Dataset entries

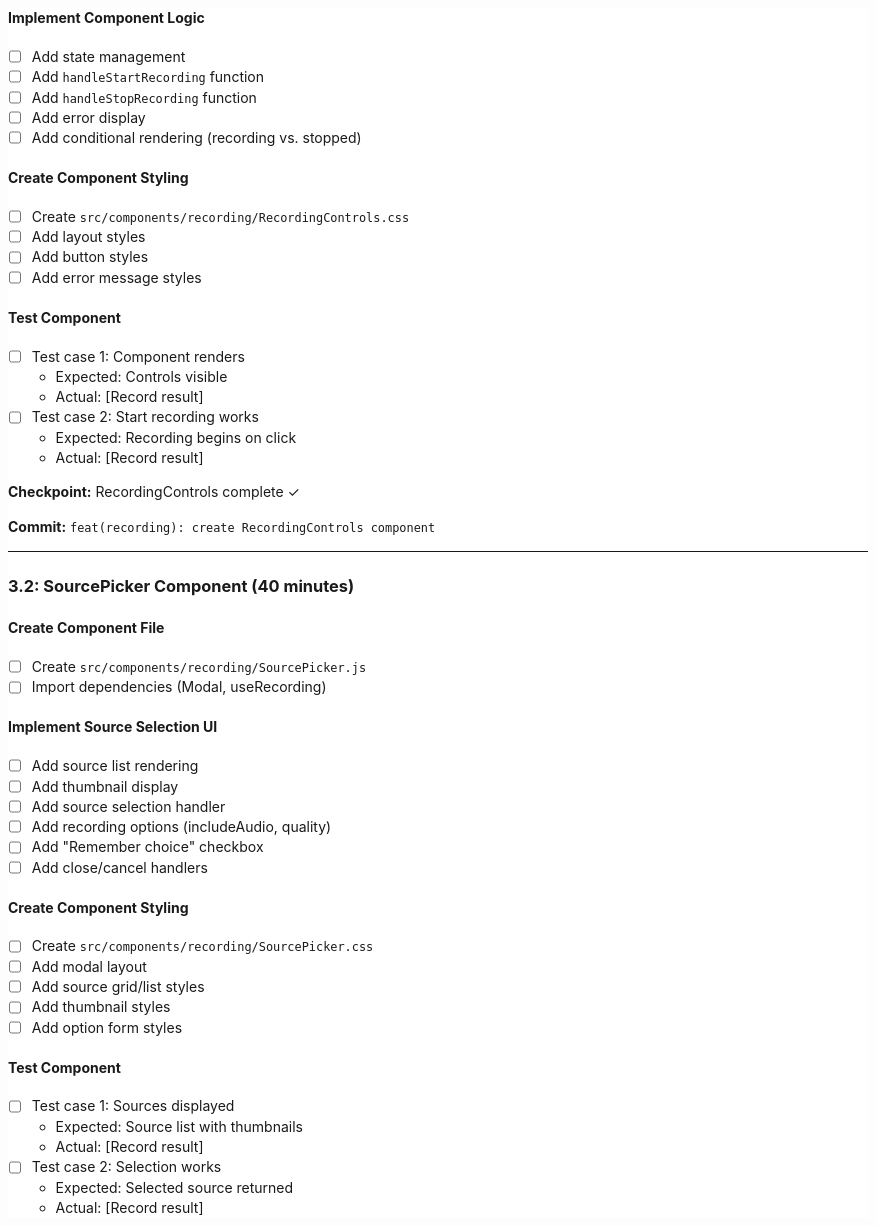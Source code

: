 #### Implement Component Logic
- [ ] Add state management
- [ ] Add `handleStartRecording` function
- [ ] Add `handleStopRecording` function
- [ ] Add error display
- [ ] Add conditional rendering (recording vs. stopped)

#### Create Component Styling
- [ ] Create `src/components/recording/RecordingControls.css`
- [ ] Add layout styles
- [ ] Add button styles
- [ ] Add error message styles

#### Test Component
- [ ] Test case 1: Component renders
  - Expected: Controls visible
  - Actual: [Record result]
- [ ] Test case 2: Start recording works
  - Expected: Recording begins on click
  - Actual: [Record result]

**Checkpoint:** RecordingControls complete ✓

**Commit:** `feat(recording): create RecordingControls component`

---

### 3.2: SourcePicker Component (40 minutes)

#### Create Component File
- [ ] Create `src/components/recording/SourcePicker.js`
- [ ] Import dependencies (Modal, useRecording)

#### Implement Source Selection UI
- [ ] Add source list rendering
- [ ] Add thumbnail display
- [ ] Add source selection handler
- [ ] Add recording options (includeAudio, quality)
- [ ] Add "Remember choice" checkbox
- [ ] Add close/cancel handlers

#### Create Component Styling
- [ ] Create `src/components/recording/SourcePicker.css`
- [ ] Add modal layout
- [ ] Add source grid/list styles
- [ ] Add thumbnail styles
- [ ] Add option form styles

#### Test Component
- [ ] Test case 1: Sources displayed
  - Expected: Source list with thumbnails
  - Actual: [Record result]
- [ ] Test case 2: Selection works
  - Expected: Selected source returned
  - Actual: [Record result]
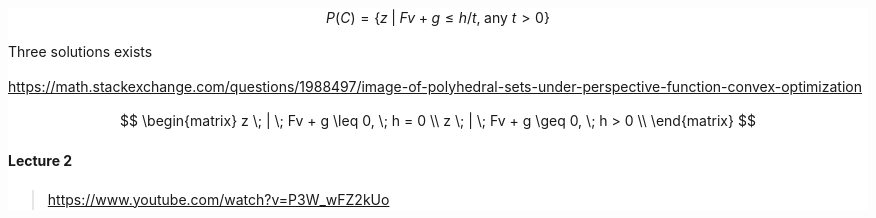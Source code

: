 $$
P(C) = \{ z \; | \; Fv + g \leq h/t, \; \text{any } t > 0\}
$$

Three solutions exists

https://math.stackexchange.com/questions/1988497/image-of-polyhedral-sets-under-perspective-function-convex-optimization

$$
\begin{matrix}
z \; | \; Fv + g \leq 0, \; h = 0 \\
z \; | \; Fv + g \geq 0, \; h > 0 \\
\end{matrix}
$$



#### Lecture 2
> https://www.youtube.com/watch?v=P3W_wFZ2kUo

• Prompt: Write out exactly the lines of the entries above that run from the line containing "g \leq h/t, \;" through the last line, including both.

• Answer box:
P(C) = \{ z \; | \; Fv + g \leq h/t, \; \text{any } t > 0\}
$$

Three solutions exists

https://math.stackexchange.com/questions/1988497/image-of-polyhedral-sets-under-perspective-function-convex-optimization

$$
\begin{matrix}
z \; | \; Fv + g \leq 0, \; h = 0 \\
z \; | \; Fv + g \geq 0, \; h > 0 \\
\end{matrix}
$$



#### Lecture 2
> https://www.youtube.com/watch?v=P3W_wFZ2kUo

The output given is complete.